While installment loans could offer you fast financial relief if you’re facing a cash shortage, it’s fairly easy to avoid these types of situations altogether. If you’re not sure how to make the most of your part-time income, here’s 4 easy budgeting tips that can help you organize your finances so every bill gets paid on time, every time.
How much of your income is going toward bills? Not just your fixed bills (the ones that you pay every month that never change like rent or insurance), but all of your monthly expenses. This would include expenditures that may vary from month to month, like groceries, gas, entertainment, etc. Once you’ve added up your total monthly bills, it’s time to prioritize them.
Figure out which expenses are absolutely essential and which ones you could live without. For example, if you are considering taking your partner out for a Valentine’s Day meal at a restaurant or staying in and making dinner together, you will need to weigh the options and determine if there is room in your budget.
Though your part-time income may fluctuate from month to month, it is important to determine the minimum amount you can depend on bringing home each week based on your yearly income. In the world of finance, this would be referred to as your “base-line income.” To calculate what your baseline is, you can divide your total yearly income by 52 or look at your paycheck stubs to determine your monthly baseline income. This will give you a general idea of what you can approximately spend on a month-to-month basis.
Once you’ve figured out what your baseline income is, it’s time to put together a budget. Normally, a single budget is a great way to start, but it’s even better to create a two-budget system if you can; one that’s reserved for higher income periods and another that’s reserved for those times of the year when you’re not earning as much. The latter will be your “lean budget.” It’s a budget that puts a cap on spending once you’ve reached your baseline income amount based on last year’s earnings, and there’s no more spending allowed once you’ve reached this cap.
For the times when you’re making more, the same rule applies, except now you have the opportunity to spend a little extra if necessary. It’s always a good idea to have an emergency fund in place for unexpected expenses, so sock extra money away whenever possible. Spend only on things you absolutely need, like your fixed bills, food, gas, etc.

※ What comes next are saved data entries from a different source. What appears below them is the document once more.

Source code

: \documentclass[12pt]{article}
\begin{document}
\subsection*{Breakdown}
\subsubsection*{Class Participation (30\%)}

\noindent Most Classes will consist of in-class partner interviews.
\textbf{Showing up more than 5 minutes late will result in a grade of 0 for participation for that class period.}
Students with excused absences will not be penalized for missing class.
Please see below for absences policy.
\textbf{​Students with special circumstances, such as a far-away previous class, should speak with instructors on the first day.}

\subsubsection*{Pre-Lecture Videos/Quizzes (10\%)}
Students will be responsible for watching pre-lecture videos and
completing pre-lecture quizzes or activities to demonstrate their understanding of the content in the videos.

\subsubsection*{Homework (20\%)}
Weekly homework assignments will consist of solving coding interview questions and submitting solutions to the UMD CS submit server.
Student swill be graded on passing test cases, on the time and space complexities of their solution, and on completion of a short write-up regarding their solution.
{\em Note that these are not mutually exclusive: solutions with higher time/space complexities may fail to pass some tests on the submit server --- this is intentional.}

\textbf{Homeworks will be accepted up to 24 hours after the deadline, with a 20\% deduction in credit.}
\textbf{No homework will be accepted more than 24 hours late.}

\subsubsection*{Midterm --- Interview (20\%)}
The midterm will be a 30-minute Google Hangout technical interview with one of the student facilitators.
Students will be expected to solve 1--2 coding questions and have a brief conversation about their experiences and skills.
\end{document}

If you’re current income doesn’t leave you room to save, you may want to consider picking up extra hours at work or finding an additional source of income.
If a part-time job is all you have going on right now, you should have room in your day to pick up something on the side to help supplement your budget. Your restrictive part-time income doesn’t have to stay that way - you’re in control of the situation. If you don’t want to work two jobs, try talking to your boss about a raise or getting more hours on your schedule. If you’ve been with the company for a while, your boss may consider giving you what you ask for. There’s no harming in asking, because if you don’t ask, you will never get what you need.
Give these steps a try and see where your budget takes you over the next year. Even with just a part-time job to rely on, you might be surprised to find you don’t need help from signature loans as much as you did before. Budgeting is about making the most of your finances by controlling where your money goes. Make this principle a habit and you may find yourself closer to financial freedom than you thought possible.